Providing Datasets to Measurements through Blobs

A common pattern is to reduce a raw dataset, and share that dataset between several measurements. The measurement API allows such datasets to be expressed as ‘blobs,’ In the context of the measurement API, a blob is an object that contains Datum objects.

There are several advantages of storing input datasets in blob objects:

  • Any pre-reduction of a raw dataset can be done in the blob object, keeping a codebase organized.
  • Blobs can be passed to measurement objects, which simplifies the construction of measurements.
  • Blobs are automatically serialized alongside measurements and are available to the SQUASH dashboard. Blobs can be shared among several measurements, with the blob data only be stored once.

Template for a Blob Class

Blobs are subclasses of lsst.validate.BlobBase that register one or more Datum objects.

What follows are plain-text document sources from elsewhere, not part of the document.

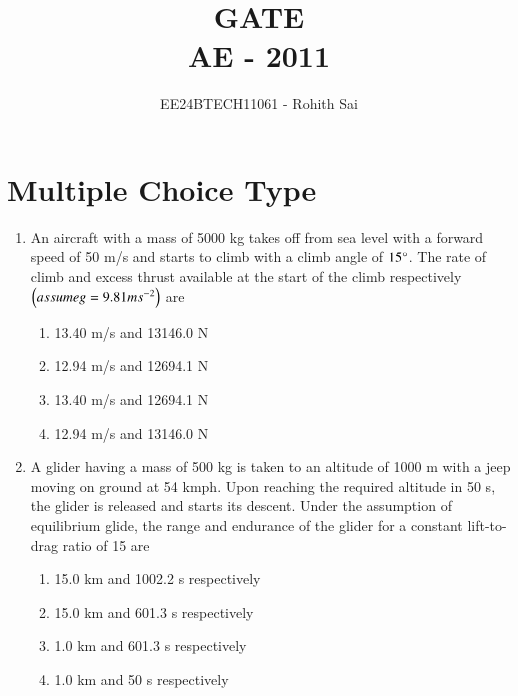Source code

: \documentclass[journal]{IEEEtran}
\begin{document}

\vspace{3cm}

\title{GATE\\AE - 2011}
\author{EE24BTECH11061 - Rohith Sai}
\maketitle

\renewcommand{\thefigure}{\theenumi}
\renewcommand{\thetable}{\theenumi}

\section*{Multiple Choice Type}
\begin{enumerate}
\item An aircraft with a mass of 5000 kg takes off from sea level with a forward speed of 50 m/s and starts to climb with a climb angle of $15 \degree$. The rate of climb and excess thrust available at the start of the climb respectively $\left(assume g = 9.81 ms^{-2}\right)$ are
\begin{multicols}{2}
    \begin{enumerate}
        \item 13.40 m/s and 13146.0 N
        \item 12.94 m/s and 12694.1 N
        \item 13.40 m/s and 12694.1 N
        \item 12.94 m/s and 13146.0 N
    \end{enumerate}
\end{multicols}

\item A glider having a mass of 500 kg is taken to an altitude of 1000 m with a jeep moving on ground at 54 kmph. Upon reaching the required altitude in 50 s, the glider is released and starts its descent. Under the assumption of equilibrium glide, the range and endurance of the glider for a constant lift-to-drag ratio of 15 are
\begin{multicols}{2}
    \begin{enumerate}
        \item 15.0 km and 1002.2 s respectively
        \item 15.0 km and 601.3 s respectively
        \item 1.0 km and 601.3 s respectively
        \item 1.0 km and 50 s respectively
    \end{enumerate}
\end{multicols}
    

\end{enumerate}
\end{document}

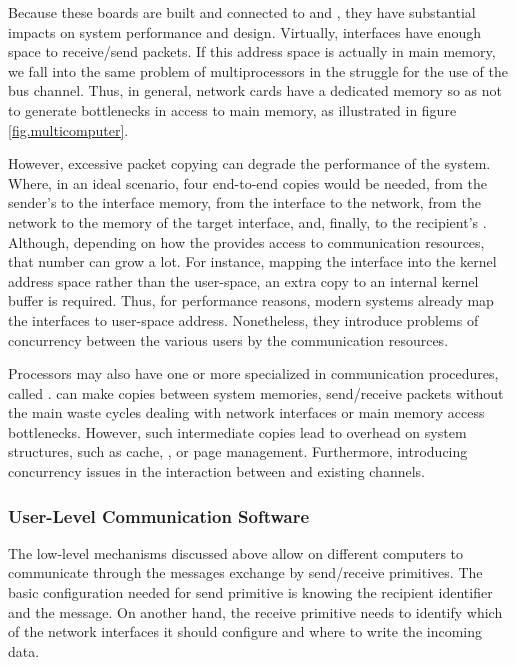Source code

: 				Because these boards are built and connected to \cpus and \ram,
				they have substantial impacts on system performance and \os design.
				Virtually, interfaces have enough \ram space to receive/send packets.
				If this address space is actually in main memory, we fall into the same
				problem of multiprocessors in the struggle for the use of the bus channel.
				Thus, in general, network cards have a dedicated memory so as not to
				generate bottlenecks in access to main memory, as illustrated in figure \ref{fig.multicomputer}.

				However, excessive packet copying can degrade the performance of the system.
				Where, in an ideal scenario, four end-to-end copies would be needed,
				\ie from the sender's \ram to the interface memory, from the interface
				to the network, from the network to the memory of the target interface, and,
				finally, to the recipient's \ram.
				Although, depending on how the \os provides access to communication
				resources, that number can grow a lot.
				For instance, mapping the interface into the kernel address space
				rather than the user-space, an extra copy to an internal kernel
				buffer is required.
				Thus, for performance reasons, modern systems already map the interfaces
				to user-space address.
				Nonetheless, they introduce problems of concurrency between the various
				users by the communication resources.

				Processors may also have one or more \cpus specialized in
				communication procedures, called \dma.
				\dmas can make copies between system memories, send/receive packets
				without the main \cpus waste cycles dealing with network interfaces
				or main memory access bottlenecks.
				However, such intermediate copies lead to overhead on system structures,
				such as cache, \tlb, or page management.
				Furthermore, introducing concurrency issues in the interaction between
				\cpus and existing \dma channels.

			\subsubsection{User-Level Communication Software}
			\label{sec.multicomputers-user-sw}

				The low-level mechanisms discussed above allow \cpus on different
				computers to communicate through the messages exchange by
				send/receive primitives.
				The basic configuration needed for send primitive is knowing the
				recipient identifier and the message.
				On another hand, the receive primitive needs to identify which of
				the network interfaces it should configure and where to write the
				incoming data.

from lsst.validate.drp.base import BlobBase


class SimpleBlob(BlobBase):

    def __init__(self, gMags, iMags):
        BlobBase.__init__(self)

        self.registerDatum('g', value=gMags, units='mag',
                           description='g-band magnitudes')
        self.registerDatum('i', value=iMags, units='mag',
                           description='i-band magnitudes')
        self.registerDatum('gi', units='mag',
                           description='g-i colour')

        self.gi = self.g - self.i

In this example, the g and i attributes are initially registered with values. A third blob attribute, gi, is also declared and its value is computed afterwards.

Notice that, like parameters and extras of measurement classes, the values of BlobBase-type objects can be accessed and updated directly through instance attributes.

Accessing datum objects

Internally, blob attributes are stored as Datum objects, which can be accessed as items of the datums attribute.

blob = SimpleBlob(g, i)
blob.datums['gi'].value  # == blob.gi
blob.datums['gi'].units  # 'mag'
blob.datums['gi'].label  # 'gi', this was automatically set from the name
blob.datums['gi'].description  # 'g-i colour'

Linking measurements to blobs

When a blob is used by a measurement, the measurement class should declare that usage so that the SQUASH dashboard can provide rich context to measurements. Measurement classes can accomplish this simply by making the blob an instance attribute. For example:

class MeanColor(MeasurementBase):

    label = 'MeanColour'
    units = 'mag'

    def __init__(self, simpleBlob):
        self.metric = Metric.fromYaml(self.label)
        self.simpleBlob = simpleBlob
        self.value = np.mean(self.simpleBlob.gi)

Accessing blobs in measurements

In addition to simply accessing blobs associated with a measurement through the instance attribute, blobs are also available as items of the measurement’s blobs attribute:

color = SimpleBlob(g, i)
meanColor = MeanColor(color)
meanColor.blobs['simpleBlob'].gi  # array of g-i colours